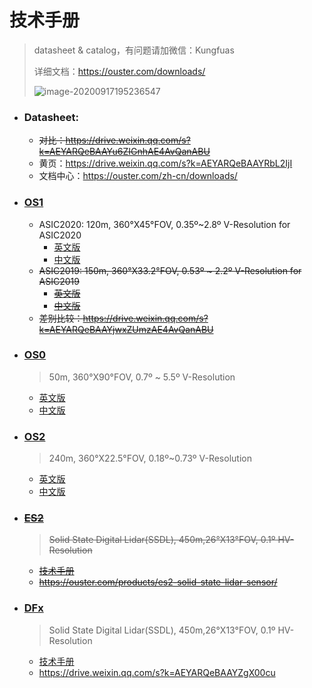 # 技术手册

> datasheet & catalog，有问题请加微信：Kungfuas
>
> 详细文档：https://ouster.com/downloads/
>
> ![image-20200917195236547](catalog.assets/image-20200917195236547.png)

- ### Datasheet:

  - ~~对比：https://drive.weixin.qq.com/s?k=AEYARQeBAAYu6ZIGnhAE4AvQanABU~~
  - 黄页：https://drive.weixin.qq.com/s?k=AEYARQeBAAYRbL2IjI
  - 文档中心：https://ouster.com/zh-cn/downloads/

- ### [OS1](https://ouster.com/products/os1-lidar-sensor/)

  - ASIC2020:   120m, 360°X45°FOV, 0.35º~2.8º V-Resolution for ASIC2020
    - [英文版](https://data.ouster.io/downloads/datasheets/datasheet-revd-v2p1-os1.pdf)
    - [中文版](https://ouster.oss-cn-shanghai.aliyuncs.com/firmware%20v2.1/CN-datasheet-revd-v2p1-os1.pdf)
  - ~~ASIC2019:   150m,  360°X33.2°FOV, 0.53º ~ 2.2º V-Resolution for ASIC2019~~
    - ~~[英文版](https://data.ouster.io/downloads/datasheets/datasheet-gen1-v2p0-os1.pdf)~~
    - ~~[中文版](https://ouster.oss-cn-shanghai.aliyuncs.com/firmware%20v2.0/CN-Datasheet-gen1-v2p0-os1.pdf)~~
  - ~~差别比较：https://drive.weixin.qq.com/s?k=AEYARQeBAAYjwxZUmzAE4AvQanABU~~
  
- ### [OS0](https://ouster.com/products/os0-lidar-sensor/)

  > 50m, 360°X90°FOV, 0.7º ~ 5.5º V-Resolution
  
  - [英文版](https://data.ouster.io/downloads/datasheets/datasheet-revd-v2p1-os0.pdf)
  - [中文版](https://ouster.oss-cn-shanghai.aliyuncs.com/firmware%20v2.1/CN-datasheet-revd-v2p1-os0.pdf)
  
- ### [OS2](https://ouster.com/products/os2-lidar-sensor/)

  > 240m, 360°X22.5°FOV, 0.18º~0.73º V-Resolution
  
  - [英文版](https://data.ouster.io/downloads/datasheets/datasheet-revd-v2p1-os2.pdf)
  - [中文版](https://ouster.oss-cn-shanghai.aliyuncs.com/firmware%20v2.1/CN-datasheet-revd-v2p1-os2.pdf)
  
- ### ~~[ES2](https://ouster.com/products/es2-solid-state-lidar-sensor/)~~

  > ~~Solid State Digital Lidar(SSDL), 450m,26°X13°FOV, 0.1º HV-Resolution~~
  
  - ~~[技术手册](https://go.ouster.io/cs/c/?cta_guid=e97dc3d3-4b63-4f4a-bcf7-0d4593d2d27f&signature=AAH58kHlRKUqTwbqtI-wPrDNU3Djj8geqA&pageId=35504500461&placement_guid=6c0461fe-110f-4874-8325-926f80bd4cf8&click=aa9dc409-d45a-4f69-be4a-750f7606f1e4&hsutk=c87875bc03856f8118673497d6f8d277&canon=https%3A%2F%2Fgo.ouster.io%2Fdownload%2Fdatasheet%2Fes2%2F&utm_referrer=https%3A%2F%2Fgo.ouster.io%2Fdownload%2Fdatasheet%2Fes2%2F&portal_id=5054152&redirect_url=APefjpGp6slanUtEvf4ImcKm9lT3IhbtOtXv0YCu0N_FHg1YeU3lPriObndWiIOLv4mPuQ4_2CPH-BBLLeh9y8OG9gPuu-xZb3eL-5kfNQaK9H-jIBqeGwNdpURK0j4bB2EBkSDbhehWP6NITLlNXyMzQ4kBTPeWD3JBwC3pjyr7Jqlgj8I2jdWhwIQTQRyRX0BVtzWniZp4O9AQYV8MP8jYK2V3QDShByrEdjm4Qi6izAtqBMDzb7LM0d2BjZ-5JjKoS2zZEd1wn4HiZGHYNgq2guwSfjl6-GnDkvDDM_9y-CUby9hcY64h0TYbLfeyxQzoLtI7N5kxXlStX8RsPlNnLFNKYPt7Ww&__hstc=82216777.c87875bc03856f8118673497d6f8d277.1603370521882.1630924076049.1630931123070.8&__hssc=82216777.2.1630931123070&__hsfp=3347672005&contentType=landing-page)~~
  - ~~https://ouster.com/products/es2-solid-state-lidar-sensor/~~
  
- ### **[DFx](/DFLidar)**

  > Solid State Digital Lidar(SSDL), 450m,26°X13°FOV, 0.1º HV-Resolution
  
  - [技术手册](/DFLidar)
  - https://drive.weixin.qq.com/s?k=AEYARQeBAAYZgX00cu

:: Problem details ::
When the string "firmware" occurs in a line of the material, that line belongs in the answer.

:: Written solution ::
    - [中文版](https://ouster.oss-cn-shanghai.aliyuncs.com/firmware%20v2.1/CN-datasheet-revd-v2p1-os1.pdf)
    - ~~[中文版](https://ouster.oss-cn-shanghai.aliyuncs.com/firmware%20v2.0/CN-Datasheet-gen1-v2p0-os1.pdf)~~
  - [中文版](https://ouster.oss-cn-shanghai.aliyuncs.com/firmware%20v2.1/CN-datasheet-revd-v2p1-os0.pdf)
  - [中文版](https://ouster.oss-cn-shanghai.aliyuncs.com/firmware%20v2.1/CN-datasheet-revd-v2p1-os2.pdf)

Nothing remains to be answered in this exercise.